Freshman First 40 — Day 16

DAY 16
SUNDAY, SEPTEMBER 4, 2011

Ps 127

The smell would catch in your throat before you even turned on the long gravel road that ended in a plant where chicken fat was rendered. My first real job was located on that gravel road, and after I finished my first summer working there, I was determined to have a “real” job after college.

The smell wasn’t the worst part of the job—it was how slowly time passed when I was doing something I didn’t enjoy. I was bored and kept wishing the time would pass more quickly so I could get home, see my friends, and watch my bank account grow slowly into college funds.

The grease factory and the boredom helped me want to work harder, but so did my desire to do something that mattered; I would make a difference in the world and earn a living at the same time. My work would be purposeful. If I could go back and have a conversation with my teenaged self, I would tell
her that her work was already purposeful. Work can be more than a way to pass the time or make a living; it can be a way to spend time with God. Even the small daily tasks of life like scraping a windshield in winter or scrubbing vegetables in summer can be significant when we remember the grace that seeps through each task we perform.

I would tell my younger self that rushing through part of life in order to “make it” is giving away part of your life. I think it may also be prideful, working under the assumption that our plan is always God’s plan.

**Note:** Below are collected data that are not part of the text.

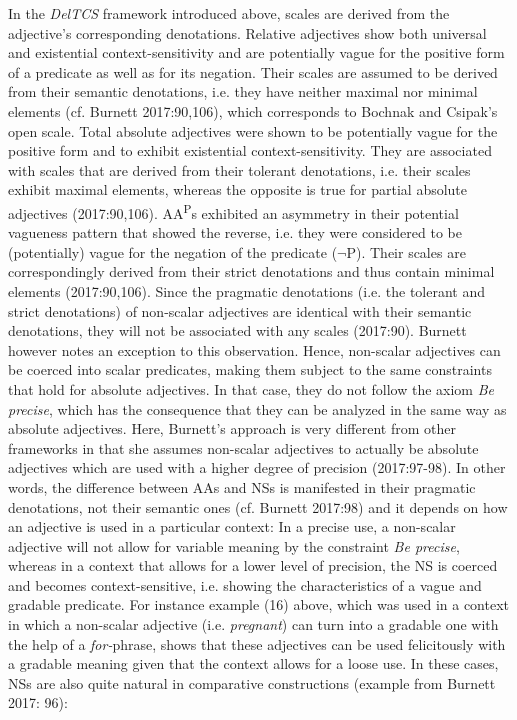 \documentclass[output=paper
,modfonts
,nonflat]{langsci/langscibook}
\begin{document}
In the \textit{DelTCS} framework introduced above, scales are derived from the adjective's corresponding denotations. Relative adjectives show both universal and existential context-sensitivity and are potentially vague for the positive form of a predicate as well as for its negation. Their scales are assumed to be derived from their semantic denotations, i.e. they have neither maximal nor minimal elements (cf. Burnett 2017:90,106), which corresponds to Bochnak and Csipak's open scale. Total absolute adjectives were shown to be potentially vague for the positive form and to exhibit existential context-sensitivity. They are associated with scales that are derived from their tolerant denotations, i.e. their scales exhibit maximal elements, whereas the opposite is true for partial absolute adjectives (2017:90,106). AA\textsuperscript{P}s exhibited an asymmetry in their potential vagueness pattern that showed the reverse, i.e. they were considered to be (potentially) vague for the negation of the predicate ($\neg$P). Their scales are correspondingly derived from their strict denotations and thus contain minimal elements (2017:90,106). Since the pragmatic denotations (i.e. the tolerant and strict denotations) of non-scalar adjectives are identical with their semantic denotations, they will not be associated with any scales (2017:90). Burnett however notes an exception to this observation. Hence, non-scalar adjectives can be coerced into scalar predicates, making them subject to the same constraints that hold for absolute adjectives. In that case, they do not follow the axiom \textit{Be precise}, which has the consequence that they can be analyzed in the same way as absolute adjectives. Here, Burnett's approach is very different from other frameworks in that she assumes non-scalar adjectives to actually be absolute adjectives which are used with a higher degree of precision (2017:97-98). In other words, the difference between AAs and NSs is manifested in their pragmatic denotations, not their semantic ones (cf. Burnett 2017:98) and it depends on how an adjective is used in a particular context: In a precise use, a non-scalar adjective will not allow for variable meaning by the constraint \textit{Be precise}, whereas in a context that allows for a lower level of precision, the NS is coerced and becomes context-sensitive, i.e. showing the characteristics of a vague and gradable predicate. For instance example (16) above, which was used in a context in which a non-scalar adjective (i.e. \textit{pregnant}) can turn into a gradable one with the help of a \textit{for-}phrase, shows that these adjectives can be used felicitously with a gradable meaning given that the context allows for a loose use. In these cases, NSs are also quite natural in comparative constructions (example from Burnett 2017: 96):
\end{document}

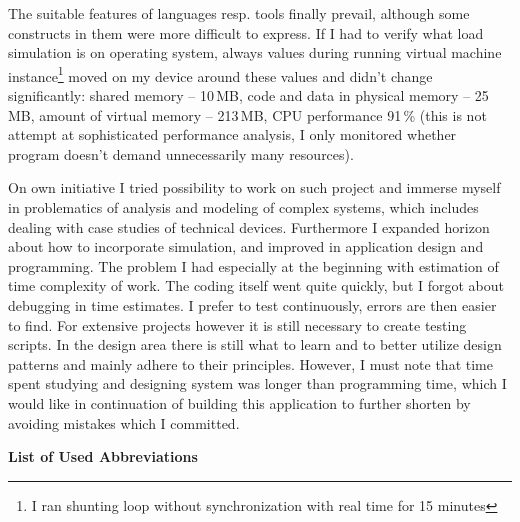 \documentclass[english]{cls/fitthesis}
\newcommand{\nadepsanaStranka}[1]{
  \newpage
  \vspace* {1.75cm}
  \begin{flushleft}
    \begin{Huge}
{\bf #1}
    \end{Huge}
  \end{flushleft}
  \vspace* {2cm}
}
\newcommand{\zkratky}{
  \nadepsanaStranka{List of Used Abbreviations}
  
}
\begin{document}
The suitable features of languages resp. tools finally prevail, although some constructs in them were more difficult
to express.
If I had to verify what load simulation is on operating system, always values during
running virtual machine instance\footnote{I ran shunting loop without synchronization with real time for 15 minutes} moved on my device around these values and didn't change significantly:
shared memory -- 10\,MB, code and data in physical memory -- 25\,MB, amount of virtual memory -- 213\,MB,
CPU performance 91\,\% (this is not attempt at sophisticated performance analysis, I only monitored whether program doesn't demand unnecessarily many resources).

On own initiative I tried possibility to work on such project and
immerse myself in problematics of analysis and modeling of complex systems,
which includes dealing with case studies of technical devices.
Furthermore I expanded horizon about how to incorporate simulation,
and improved in application design and programming.
The problem I had especially at the beginning with estimation of time complexity of work.
The coding itself went quite quickly, but I forgot about debugging in time estimates.
I prefer to test continuously, errors are then easier to find. For extensive projects however it is still necessary to create
testing scripts.
In the design area there is still what to learn and to better utilize design patterns and mainly adhere to their principles.
However, I must note that time spent studying and designing system was longer than programming time, which I would like in continuation of building this application to further shorten by avoiding mistakes which I committed.


\begin{flushleft}
 
\end{flushleft}

\zkratky
\end{document}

We may think our work has God’s purpose in mind, but sometimes that’s the fallacy of believing what I want is what God wants. I know I often justified my life’s plan on what I wanted, and didn’t much think about the sacredness of each moment.

So how does anyone ever know God’s plan for his or her life? I think each of us has to carve out time to listen to God, as opposed to telling God what we want. In my teenaged summers, God heard a lot from me about how I didn’t like the smell or the boredom.

If we see our work as making us more than human, then we lose touch with God. We limit our ability to sense God’s overwhelming love for us. Whatever our “work” is, it’s also a response to God that transcends time. When we lose that perspective and focus on “making it,” we forget our first call to be the beloved children of God.

The Psalmist helps me with God’s love and steadfastness when he proclaims: “Unless the Lord builds the house, those who build it labor in vain (Ps. 127).